#### [EXERCISE GOAL]
The records below are to be written out again, exactly as they appear.
DATASET ENTRIES START
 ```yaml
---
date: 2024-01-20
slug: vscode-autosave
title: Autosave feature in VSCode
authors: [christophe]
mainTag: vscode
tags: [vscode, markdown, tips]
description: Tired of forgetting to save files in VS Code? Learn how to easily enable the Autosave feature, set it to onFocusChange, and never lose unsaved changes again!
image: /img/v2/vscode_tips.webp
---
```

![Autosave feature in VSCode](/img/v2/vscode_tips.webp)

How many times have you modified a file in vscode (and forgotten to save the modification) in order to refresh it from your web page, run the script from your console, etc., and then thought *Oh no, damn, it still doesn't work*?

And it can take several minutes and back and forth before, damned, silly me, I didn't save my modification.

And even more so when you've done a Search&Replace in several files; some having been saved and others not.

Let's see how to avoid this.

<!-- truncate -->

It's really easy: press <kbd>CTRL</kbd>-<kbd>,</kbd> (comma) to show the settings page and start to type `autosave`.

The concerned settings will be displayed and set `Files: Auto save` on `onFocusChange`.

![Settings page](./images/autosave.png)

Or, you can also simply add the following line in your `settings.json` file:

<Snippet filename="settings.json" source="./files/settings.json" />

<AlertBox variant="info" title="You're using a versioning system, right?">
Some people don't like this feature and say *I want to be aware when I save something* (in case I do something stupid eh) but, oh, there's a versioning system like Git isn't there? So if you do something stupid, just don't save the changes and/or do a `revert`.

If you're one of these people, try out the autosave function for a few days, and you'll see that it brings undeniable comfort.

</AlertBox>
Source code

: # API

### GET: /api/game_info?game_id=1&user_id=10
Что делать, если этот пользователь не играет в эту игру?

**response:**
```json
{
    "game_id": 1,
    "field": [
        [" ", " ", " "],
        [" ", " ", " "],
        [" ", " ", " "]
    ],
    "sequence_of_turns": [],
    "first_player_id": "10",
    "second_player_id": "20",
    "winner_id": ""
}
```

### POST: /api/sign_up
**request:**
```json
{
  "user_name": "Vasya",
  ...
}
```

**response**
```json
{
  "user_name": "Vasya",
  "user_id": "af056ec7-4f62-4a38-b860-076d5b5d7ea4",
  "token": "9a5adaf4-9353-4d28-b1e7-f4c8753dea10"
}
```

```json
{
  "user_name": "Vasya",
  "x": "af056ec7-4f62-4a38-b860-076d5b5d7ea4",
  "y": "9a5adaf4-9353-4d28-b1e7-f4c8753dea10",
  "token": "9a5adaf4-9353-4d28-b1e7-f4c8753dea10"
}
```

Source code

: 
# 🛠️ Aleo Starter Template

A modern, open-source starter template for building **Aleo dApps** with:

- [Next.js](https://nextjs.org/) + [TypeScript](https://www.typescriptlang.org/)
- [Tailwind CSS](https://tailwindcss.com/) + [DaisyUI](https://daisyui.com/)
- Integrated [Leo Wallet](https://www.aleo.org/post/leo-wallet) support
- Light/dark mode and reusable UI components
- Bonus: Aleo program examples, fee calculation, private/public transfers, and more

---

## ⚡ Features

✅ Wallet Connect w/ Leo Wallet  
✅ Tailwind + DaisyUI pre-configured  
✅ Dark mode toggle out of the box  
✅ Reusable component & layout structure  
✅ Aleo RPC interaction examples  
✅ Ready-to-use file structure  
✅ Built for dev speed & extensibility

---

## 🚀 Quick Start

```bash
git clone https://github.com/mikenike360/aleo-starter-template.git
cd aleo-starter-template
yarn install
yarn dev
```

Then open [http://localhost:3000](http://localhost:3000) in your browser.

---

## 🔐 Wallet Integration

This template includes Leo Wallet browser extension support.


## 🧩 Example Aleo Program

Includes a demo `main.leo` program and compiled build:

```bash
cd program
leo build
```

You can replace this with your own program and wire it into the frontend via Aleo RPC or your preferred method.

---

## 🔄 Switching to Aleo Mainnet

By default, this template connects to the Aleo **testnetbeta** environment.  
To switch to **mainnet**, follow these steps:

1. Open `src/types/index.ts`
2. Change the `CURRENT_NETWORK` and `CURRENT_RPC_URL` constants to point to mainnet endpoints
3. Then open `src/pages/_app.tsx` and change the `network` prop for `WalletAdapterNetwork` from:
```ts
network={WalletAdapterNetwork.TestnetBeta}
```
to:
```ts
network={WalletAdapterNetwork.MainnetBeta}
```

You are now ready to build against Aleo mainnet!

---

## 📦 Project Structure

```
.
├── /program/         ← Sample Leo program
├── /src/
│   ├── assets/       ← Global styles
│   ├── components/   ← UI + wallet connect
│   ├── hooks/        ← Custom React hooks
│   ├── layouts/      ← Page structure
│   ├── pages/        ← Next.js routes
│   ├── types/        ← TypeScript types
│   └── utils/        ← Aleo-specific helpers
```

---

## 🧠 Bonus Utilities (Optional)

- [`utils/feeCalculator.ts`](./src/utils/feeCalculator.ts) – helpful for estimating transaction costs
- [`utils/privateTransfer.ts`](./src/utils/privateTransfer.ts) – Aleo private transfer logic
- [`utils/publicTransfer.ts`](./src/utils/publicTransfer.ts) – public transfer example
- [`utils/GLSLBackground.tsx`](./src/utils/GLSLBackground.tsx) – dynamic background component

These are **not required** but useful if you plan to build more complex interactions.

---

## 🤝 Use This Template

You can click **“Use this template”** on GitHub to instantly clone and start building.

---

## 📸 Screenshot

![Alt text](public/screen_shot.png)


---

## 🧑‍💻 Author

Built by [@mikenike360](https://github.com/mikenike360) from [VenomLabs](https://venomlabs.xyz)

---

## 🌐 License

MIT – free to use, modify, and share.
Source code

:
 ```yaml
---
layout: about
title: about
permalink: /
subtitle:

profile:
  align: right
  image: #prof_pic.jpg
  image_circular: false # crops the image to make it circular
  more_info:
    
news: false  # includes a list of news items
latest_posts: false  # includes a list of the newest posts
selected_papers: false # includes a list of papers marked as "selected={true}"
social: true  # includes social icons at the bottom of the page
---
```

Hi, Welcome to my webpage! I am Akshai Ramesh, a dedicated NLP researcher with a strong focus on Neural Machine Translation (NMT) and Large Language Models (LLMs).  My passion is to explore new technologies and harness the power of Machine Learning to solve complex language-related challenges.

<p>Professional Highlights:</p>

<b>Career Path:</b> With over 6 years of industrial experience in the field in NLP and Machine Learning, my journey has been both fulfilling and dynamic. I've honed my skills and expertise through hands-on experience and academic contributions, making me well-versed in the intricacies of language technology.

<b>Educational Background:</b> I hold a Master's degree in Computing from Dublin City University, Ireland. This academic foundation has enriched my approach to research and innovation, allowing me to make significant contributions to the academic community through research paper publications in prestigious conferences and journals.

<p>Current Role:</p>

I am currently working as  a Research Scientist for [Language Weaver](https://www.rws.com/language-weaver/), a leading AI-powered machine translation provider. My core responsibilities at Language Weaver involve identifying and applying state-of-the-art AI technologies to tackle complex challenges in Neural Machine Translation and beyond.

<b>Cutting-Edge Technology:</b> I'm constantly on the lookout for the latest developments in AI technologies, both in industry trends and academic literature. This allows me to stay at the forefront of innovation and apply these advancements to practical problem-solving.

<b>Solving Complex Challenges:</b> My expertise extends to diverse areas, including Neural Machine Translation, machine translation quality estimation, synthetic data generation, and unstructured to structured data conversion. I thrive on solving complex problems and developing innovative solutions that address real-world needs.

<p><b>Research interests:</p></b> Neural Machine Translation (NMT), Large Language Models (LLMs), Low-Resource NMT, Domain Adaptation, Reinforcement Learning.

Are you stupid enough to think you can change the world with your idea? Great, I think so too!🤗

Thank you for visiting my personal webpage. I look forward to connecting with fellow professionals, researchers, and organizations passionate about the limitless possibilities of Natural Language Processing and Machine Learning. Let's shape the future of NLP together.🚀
DATASET ENTRIES END
#### [EXERCISE OUTPUT]
 ```yaml
---
date: 2024-01-20
slug: vscode-autosave
title: Autosave feature in VSCode
authors: [christophe]
mainTag: vscode
tags: [vscode, markdown, tips]
description: Tired of forgetting to save files in VS Code? Learn how to easily enable the Autosave feature, set it to onFocusChange, and never lose unsaved changes again!
image: /img/v2/vscode_tips.webp
---
```

![Autosave feature in VSCode](/img/v2/vscode_tips.webp)

How many times have you modified a file in vscode (and forgotten to save the modification) in order to refresh it from your web page, run the script from your console, etc., and then thought *Oh no, damn, it still doesn't work*?

And it can take several minutes and back and forth before, damned, silly me, I didn't save my modification.

And even more so when you've done a Search&Replace in several files; some having been saved and others not.

Let's see how to avoid this.

<!-- truncate -->

It's really easy: press <kbd>CTRL</kbd>-<kbd>,</kbd> (comma) to show the settings page and start to type `autosave`.

The concerned settings will be displayed and set `Files: Auto save` on `onFocusChange`.

![Settings page](./images/autosave.png)

Or, you can also simply add the following line in your `settings.json` file:

<Snippet filename="settings.json" source="./files/settings.json" />

<AlertBox variant="info" title="You're using a versioning system, right?">
Some people don't like this feature and say *I want to be aware when I save something* (in case I do something stupid eh) but, oh, there's a versioning system like Git isn't there? So if you do something stupid, just don't save the changes and/or do a `revert`.

If you're one of these people, try out the autosave function for a few days, and you'll see that it brings undeniable comfort.

</AlertBox>
Source code

: # API

### GET: /api/game_info?game_id=1&user_id=10
Что делать, если этот пользователь не играет в эту игру?

**response:**
```json
{
    "game_id": 1,
    "field": [
        [" ", " ", " "],
        [" ", " ", " "],
        [" ", " ", " "]
    ],
    "sequence_of_turns": [],
    "first_player_id": "10",
    "second_player_id": "20",
    "winner_id": ""
}
```

### POST: /api/sign_up
**request:**
```json
{
  "user_name": "Vasya",
  ...
}
```

**response**
```json
{
  "user_name": "Vasya",
  "user_id": "af056ec7-4f62-4a38-b860-076d5b5d7ea4",
  "token": "9a5adaf4-9353-4d28-b1e7-f4c8753dea10"
}
```

```json
{
  "user_name": "Vasya",
  "x": "af056ec7-4f62-4a38-b860-076d5b5d7ea4",
  "y": "9a5adaf4-9353-4d28-b1e7-f4c8753dea10",
  "token": "9a5adaf4-9353-4d28-b1e7-f4c8753dea10"
}
```

Source code

: 
# 🛠️ Aleo Starter Template

A modern, open-source starter template for building **Aleo dApps** with:

- [Next.js](https://nextjs.org/) + [TypeScript](https://www.typescriptlang.org/)
- [Tailwind CSS](https://tailwindcss.com/) + [DaisyUI](https://daisyui.com/)
- Integrated [Leo Wallet](https://www.aleo.org/post/leo-wallet) support
- Light/dark mode and reusable UI components
- Bonus: Aleo program examples, fee calculation, private/public transfers, and more

---

## ⚡ Features

✅ Wallet Connect w/ Leo Wallet  
✅ Tailwind + DaisyUI pre-configured  
✅ Dark mode toggle out of the box  
✅ Reusable component & layout structure  
✅ Aleo RPC interaction examples  
✅ Ready-to-use file structure  
✅ Built for dev speed & extensibility

---

## 🚀 Quick Start

```bash
git clone https://github.com/mikenike360/aleo-starter-template.git
cd aleo-starter-template
yarn install
yarn dev
```

Then open [http://localhost:3000](http://localhost:3000) in your browser.

---

## 🔐 Wallet Integration

This template includes Leo Wallet browser extension support.


## 🧩 Example Aleo Program

Includes a demo `main.leo` program and compiled build:

```bash
cd program
leo build
```

You can replace this with your own program and wire it into the frontend via Aleo RPC or your preferred method.

---

## 🔄 Switching to Aleo Mainnet

By default, this template connects to the Aleo **testnetbeta** environment.  
To switch to **mainnet**, follow these steps:

1. Open `src/types/index.ts`
2. Change the `CURRENT_NETWORK` and `CURRENT_RPC_URL` constants to point to mainnet endpoints
3. Then open `src/pages/_app.tsx` and change the `network` prop for `WalletAdapterNetwork` from:
```ts
network={WalletAdapterNetwork.TestnetBeta}
```
to:
```ts
network={WalletAdapterNetwork.MainnetBeta}
```

You are now ready to build against Aleo mainnet!

---

## 📦 Project Structure

```
.
├── /program/         ← Sample Leo program
├── /src/
│   ├── assets/       ← Global styles
│   ├── components/   ← UI + wallet connect
│   ├── hooks/        ← Custom React hooks
│   ├── layouts/      ← Page structure
│   ├── pages/        ← Next.js routes
│   ├── types/        ← TypeScript types
│   └── utils/        ← Aleo-specific helpers
```

---

## 🧠 Bonus Utilities (Optional)

- [`utils/feeCalculator.ts`](./src/utils/feeCalculator.ts) – helpful for estimating transaction costs
- [`utils/privateTransfer.ts`](./src/utils/privateTransfer.ts) – Aleo private transfer logic
- [`utils/publicTransfer.ts`](./src/utils/publicTransfer.ts) – public transfer example
- [`utils/GLSLBackground.tsx`](./src/utils/GLSLBackground.tsx) – dynamic background component

These are **not required** but useful if you plan to build more complex interactions.

---

## 🤝 Use This Template

You can click **“Use this template”** on GitHub to instantly clone and start building.

---

## 📸 Screenshot

![Alt text](public/screen_shot.png)


---

## 🧑‍💻 Author

Built by [@mikenike360](https://github.com/mikenike360) from [VenomLabs](https://venomlabs.xyz)

---

## 🌐 License

MIT – free to use, modify, and share.
Source code

:
 ```yaml
---
layout: about
title: about
permalink: /
subtitle:

profile:
  align: right
  image: #prof_pic.jpg
  image_circular: false # crops the image to make it circular
  more_info:
    
news: false  # includes a list of news items
latest_posts: false  # includes a list of the newest posts
selected_papers: false # includes a list of papers marked as "selected={true}"
social: true  # includes social icons at the bottom of the page
---
```

Hi, Welcome to my webpage! I am Akshai Ramesh, a dedicated NLP researcher with a strong focus on Neural Machine Translation (NMT) and Large Language Models (LLMs).  My passion is to explore new technologies and harness the power of Machine Learning to solve complex language-related challenges.

<p>Professional Highlights:</p>

<b>Career Path:</b> With over 6 years of industrial experience in the field in NLP and Machine Learning, my journey has been both fulfilling and dynamic. I've honed my skills and expertise through hands-on experience and academic contributions, making me well-versed in the intricacies of language technology.

<b>Educational Background:</b> I hold a Master's degree in Computing from Dublin City University, Ireland. This academic foundation has enriched my approach to research and innovation, allowing me to make significant contributions to the academic community through research paper publications in prestigious conferences and journals.

<p>Current Role:</p>

I am currently working as  a Research Scientist for [Language Weaver](https://www.rws.com/language-weaver/), a leading AI-powered machine translation provider. My core responsibilities at Language Weaver involve identifying and applying state-of-the-art AI technologies to tackle complex challenges in Neural Machine Translation and beyond.

<b>Cutting-Edge Technology:</b> I'm constantly on the lookout for the latest developments in AI technologies, both in industry trends and academic literature. This allows me to stay at the forefront of innovation and apply these advancements to practical problem-solving.

<b>Solving Complex Challenges:</b> My expertise extends to diverse areas, including Neural Machine Translation, machine translation quality estimation, synthetic data generation, and unstructured to structured data conversion. I thrive on solving complex problems and developing innovative solutions that address real-world needs.

<p><b>Research interests:</p></b> Neural Machine Translation (NMT), Large Language Models (LLMs), Low-Resource NMT, Domain Adaptation, Reinforcement Learning.

Are you stupid enough to think you can change the world with your idea? Great, I think so too!🤗

Thank you for visiting my personal webpage. I look forward to connecting with fellow professionals, researchers, and organizations passionate about the limitless possibilities of Natural Language Processing and Machine Learning. Let's shape the future of NLP together.🚀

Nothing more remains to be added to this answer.